Less Rigorous Testing

I have seen issues when refactoring stories, which do not have a user-facing change, don’t go through the same testing rigor that user stories do. I have personally experienced working on teams where user stories would go through a typical team workflow where QA would verify the story and a product owner would sign off on it. However, for “technical debt” stories the developers were the only ones verifying the work. Often these were sources of bugs. When there are two types of stories, it allows teams to come up with different rules for how to address them.

Separating Improvements from Features

Once organizations begin splitting improvement out from feature development, it creates a false division in the work. I contend that it is a false division, because high-quality code is required to continue delivering business value. In dysfunctional organizations where the product and development teams struggle to work together, the product team can decide to only choose to prioritize features and always ignore the improvement stories. It is easy to say, “we won’t let that happen here, we always agree to a ratio.” However, when organizations work on fixed scope and fixed date work and have financial incentives to meet deadlines, it makes it that much harder to always do the right thing for the quality of the code. I have seen this enough times to realize it is going to happen if you choose to address quality issues separate from features.

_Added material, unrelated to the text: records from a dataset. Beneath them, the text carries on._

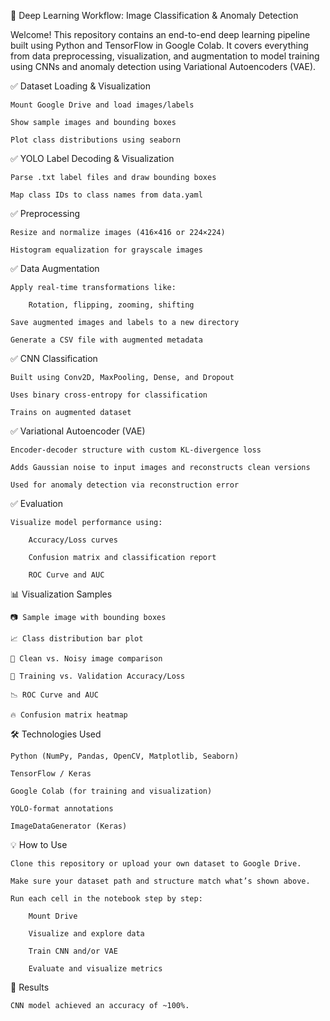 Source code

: 🧠 Deep Learning Workflow: Image Classification & Anomaly Detection

Welcome! This repository contains an end-to-end deep learning pipeline built using Python and TensorFlow in Google Colab. It covers everything from data preprocessing, visualization, and augmentation to model training using CNNs and anomaly detection using Variational Autoencoders (VAE).


✅ Dataset Loading & Visualization

    Mount Google Drive and load images/labels

    Show sample images and bounding boxes

    Plot class distributions using seaborn

✅ YOLO Label Decoding & Visualization

    Parse .txt label files and draw bounding boxes

    Map class IDs to class names from data.yaml

✅ Preprocessing

    Resize and normalize images (416×416 or 224×224)

    Histogram equalization for grayscale images

✅ Data Augmentation

    Apply real-time transformations like:

        Rotation, flipping, zooming, shifting

    Save augmented images and labels to a new directory

    Generate a CSV file with augmented metadata

✅ CNN Classification

    Built using Conv2D, MaxPooling, Dense, and Dropout

    Uses binary cross-entropy for classification

    Trains on augmented dataset

✅ Variational Autoencoder (VAE)

    Encoder-decoder structure with custom KL-divergence loss

    Adds Gaussian noise to input images and reconstructs clean versions

    Used for anomaly detection via reconstruction error

✅ Evaluation

    Visualize model performance using:

        Accuracy/Loss curves

        Confusion matrix and classification report

        ROC Curve and AUC

📊 Visualization Samples

    📷 Sample image with bounding boxes

    📈 Class distribution bar plot

    🧼 Clean vs. Noisy image comparison

    🔁 Training vs. Validation Accuracy/Loss

    📉 ROC Curve and AUC

    🔥 Confusion matrix heatmap

🛠️ Technologies Used

    Python (NumPy, Pandas, OpenCV, Matplotlib, Seaborn)

    TensorFlow / Keras

    Google Colab (for training and visualization)

    YOLO-format annotations

    ImageDataGenerator (Keras)

💡 How to Use

    Clone this repository or upload your own dataset to Google Drive.

    Make sure your dataset path and structure match what’s shown above.

    Run each cell in the notebook step by step:

        Mount Drive

        Visualize and explore data

        Train CNN and/or VAE

        Evaluate and visualize metrics

📌 Results

    CNN model achieved an accuracy of ~100%.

Performance and Usability Suffers

Often, when a technical backlog is introduced performance, usability, and other requirements get shifted to it that seem more “technically focused.” The product organization strictly concerns itself with churning out new features and any requirements around performance only manifest themselves when there is a problem. Too often performance and usability become an afterthought. I’ve personally heard product owners say, “Building high performance applications is part of being a professional developer.” Often, the team is expected to build something that performs well without access to any of the information that would help inform them about how performance could be affected. In these cases, the product organization never understands the tradeoffs when optimizing certain aspects of the application. Performance issues become much harder to deal with once there is a noticeable problem in production. Furthermore, these tend to be high-stress situations which only makes it harder for the team to come up with effective solutions. By keeping a single backlog, it encourages the product and development organization to work together on these types of requirements, as they both have necessary information to be successful.

Special Cases

I do believe there are some special cases where a technical improvement can legitimately land on a team’s backlog. These are typically larger technical improvement efforts. For example, let’s say the team is planning on replacing its ORM. Instead of creating this backlog item, the team replaces each usage when they encountered it while working on user stories. After several months of development there are a half dozen places left in the application that still use the old ORM. To be able to phase out support for both, I could see a technical task to get rid of the remaining usages of the legacy ORM that may not be encountered for quite some time. These types of tasks are the exception, not the rule, and should be treated as such.

Conclusion

Refactoring doesn’t belong on the team’s backlog. Technical improvement, “technical debt”, and/or refactoring backlogs should be avoided in favor of opportunistic refactoring and incremental code improvement techniques. Too many issues arise when teams separate code improvement from feature development. At its best, it is a band-aide covering up larger issues in the organization.